Voilà ce qu’était la longue période de négociations entre les gouvernements de la Zone Euro et Syriza : pas seulement une négociation, mais aussi une humiliation, une tentative de tuer la fierté du cœur, d’apprendre aux vers morbides le chemin qui part des portes du tombeau. Le NON du 5 juillet était un NON à l’humiliation : il dilatait les narines, aiguisait l’ouïe, réveillait le désir dans les yeux ; il était un cri de dignité, une affirmation de notre dignité

Le grand Non du référendum ne mena nulle part, peut-être qu’il ne pouvait que mener nulle part. Les gouvernements répliquèrent à peine une semaine plus tard : « Désolé, mais nous ne comprenons pas ce que vous dites, nous ne comprenons pas votre langage. Quel est ce mot ’’Non’’ ? Vous dites n’importe quoi. Vous vivez dans un monde imaginaire, un monde qui n’existe pas. La Réalité de ce monde fait que dans ce référendum, vous aviez le choix entre OUI et OUI. La Réalité est qu’il n’y a pas d’autre option que d’être conforme. »

Un Non s’est noyé, un espoir s’est étouffé.
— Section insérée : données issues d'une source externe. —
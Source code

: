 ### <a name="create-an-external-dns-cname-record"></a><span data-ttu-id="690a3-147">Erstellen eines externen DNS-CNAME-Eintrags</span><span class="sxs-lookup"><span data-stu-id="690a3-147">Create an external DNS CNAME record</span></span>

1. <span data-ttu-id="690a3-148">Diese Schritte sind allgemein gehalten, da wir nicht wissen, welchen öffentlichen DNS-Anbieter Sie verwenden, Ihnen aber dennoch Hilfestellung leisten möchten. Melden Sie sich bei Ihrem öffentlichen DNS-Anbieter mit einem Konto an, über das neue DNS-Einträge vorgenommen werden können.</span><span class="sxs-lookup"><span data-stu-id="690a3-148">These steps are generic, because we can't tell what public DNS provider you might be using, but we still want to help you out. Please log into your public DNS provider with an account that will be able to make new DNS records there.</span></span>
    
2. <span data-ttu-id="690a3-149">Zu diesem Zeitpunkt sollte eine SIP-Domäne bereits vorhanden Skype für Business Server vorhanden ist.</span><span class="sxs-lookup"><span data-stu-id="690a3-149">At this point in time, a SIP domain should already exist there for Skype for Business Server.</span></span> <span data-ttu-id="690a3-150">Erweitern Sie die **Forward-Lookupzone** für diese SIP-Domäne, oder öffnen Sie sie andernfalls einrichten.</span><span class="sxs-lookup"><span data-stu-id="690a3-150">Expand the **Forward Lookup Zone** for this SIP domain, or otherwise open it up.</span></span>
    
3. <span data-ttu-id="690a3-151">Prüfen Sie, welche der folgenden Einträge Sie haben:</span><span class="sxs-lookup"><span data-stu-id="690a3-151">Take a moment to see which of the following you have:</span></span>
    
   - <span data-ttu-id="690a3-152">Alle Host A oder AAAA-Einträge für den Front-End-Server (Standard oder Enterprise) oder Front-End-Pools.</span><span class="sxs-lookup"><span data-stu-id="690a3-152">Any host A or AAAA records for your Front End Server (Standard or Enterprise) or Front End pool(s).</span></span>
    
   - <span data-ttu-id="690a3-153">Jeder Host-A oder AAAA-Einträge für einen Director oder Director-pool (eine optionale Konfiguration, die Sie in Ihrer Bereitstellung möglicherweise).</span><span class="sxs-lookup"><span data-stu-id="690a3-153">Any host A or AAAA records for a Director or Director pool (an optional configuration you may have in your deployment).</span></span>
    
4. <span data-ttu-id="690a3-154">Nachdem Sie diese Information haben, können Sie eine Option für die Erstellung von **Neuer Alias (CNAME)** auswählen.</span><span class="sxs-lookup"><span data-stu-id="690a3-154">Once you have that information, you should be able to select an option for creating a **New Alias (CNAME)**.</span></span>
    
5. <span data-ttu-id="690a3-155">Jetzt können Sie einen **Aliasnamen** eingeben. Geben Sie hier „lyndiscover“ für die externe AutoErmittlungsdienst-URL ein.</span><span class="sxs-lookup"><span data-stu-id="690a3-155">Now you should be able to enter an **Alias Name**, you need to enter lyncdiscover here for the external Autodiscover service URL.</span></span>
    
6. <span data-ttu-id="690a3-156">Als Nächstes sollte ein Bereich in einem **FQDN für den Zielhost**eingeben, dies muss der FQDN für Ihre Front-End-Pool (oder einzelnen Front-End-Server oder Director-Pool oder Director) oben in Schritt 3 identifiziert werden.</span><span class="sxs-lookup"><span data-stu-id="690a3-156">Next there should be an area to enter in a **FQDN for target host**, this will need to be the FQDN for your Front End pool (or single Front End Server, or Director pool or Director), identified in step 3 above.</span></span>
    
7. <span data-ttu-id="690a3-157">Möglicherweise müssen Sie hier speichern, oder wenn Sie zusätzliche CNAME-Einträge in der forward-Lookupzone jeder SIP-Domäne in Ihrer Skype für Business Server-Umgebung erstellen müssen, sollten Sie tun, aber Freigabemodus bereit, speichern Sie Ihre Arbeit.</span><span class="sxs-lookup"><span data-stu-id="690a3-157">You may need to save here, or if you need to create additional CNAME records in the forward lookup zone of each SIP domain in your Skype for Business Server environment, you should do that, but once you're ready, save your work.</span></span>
Pourtant, cela reste notre point de départ, le point duquel nous tentons de comprendre le monde. Dans ce Non, nous nous reconnaissons, dans ce Non nous cherchons notre humanité. Ce Non est notre langage, notre grammaire, l’expression de notre réalité. Le grand Oxi continue de résonner dans les airs, tout comme un baiser reste en suspend derrière le passage des amoureux. Il résonne puissamment, renforcé par l’écho d’un Non précédent, la grande rupture d’il y a sept ans : décembre 2008. (...)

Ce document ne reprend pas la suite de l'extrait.